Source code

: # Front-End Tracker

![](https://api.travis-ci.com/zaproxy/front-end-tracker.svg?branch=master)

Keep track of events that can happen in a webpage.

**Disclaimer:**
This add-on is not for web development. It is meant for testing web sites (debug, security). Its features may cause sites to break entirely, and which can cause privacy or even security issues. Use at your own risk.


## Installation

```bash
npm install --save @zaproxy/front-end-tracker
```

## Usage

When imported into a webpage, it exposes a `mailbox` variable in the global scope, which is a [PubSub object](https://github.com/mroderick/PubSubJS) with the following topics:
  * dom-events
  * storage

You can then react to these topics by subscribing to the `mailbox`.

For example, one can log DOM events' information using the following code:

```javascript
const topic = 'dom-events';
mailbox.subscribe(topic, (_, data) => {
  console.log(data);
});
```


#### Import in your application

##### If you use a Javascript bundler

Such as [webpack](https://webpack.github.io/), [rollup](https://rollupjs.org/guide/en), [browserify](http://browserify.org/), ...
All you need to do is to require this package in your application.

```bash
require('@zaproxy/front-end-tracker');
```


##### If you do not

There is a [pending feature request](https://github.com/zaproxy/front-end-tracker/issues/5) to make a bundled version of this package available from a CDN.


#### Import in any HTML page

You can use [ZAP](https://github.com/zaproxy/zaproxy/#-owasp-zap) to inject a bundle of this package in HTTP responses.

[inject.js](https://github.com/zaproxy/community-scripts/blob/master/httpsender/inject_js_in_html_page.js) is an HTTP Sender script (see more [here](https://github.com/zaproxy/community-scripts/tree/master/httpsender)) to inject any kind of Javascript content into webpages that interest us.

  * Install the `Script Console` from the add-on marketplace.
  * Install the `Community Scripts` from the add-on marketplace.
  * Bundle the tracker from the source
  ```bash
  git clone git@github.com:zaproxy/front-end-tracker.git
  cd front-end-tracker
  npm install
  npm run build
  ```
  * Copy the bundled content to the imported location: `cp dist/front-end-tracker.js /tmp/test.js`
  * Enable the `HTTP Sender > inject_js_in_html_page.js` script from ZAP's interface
• • • •
» **HOW TO COMPLETE THIS TASK**
Scan the material for lines with the word "application". Reply with how many there are, number only.

» **WRITTEN ANSWER**
2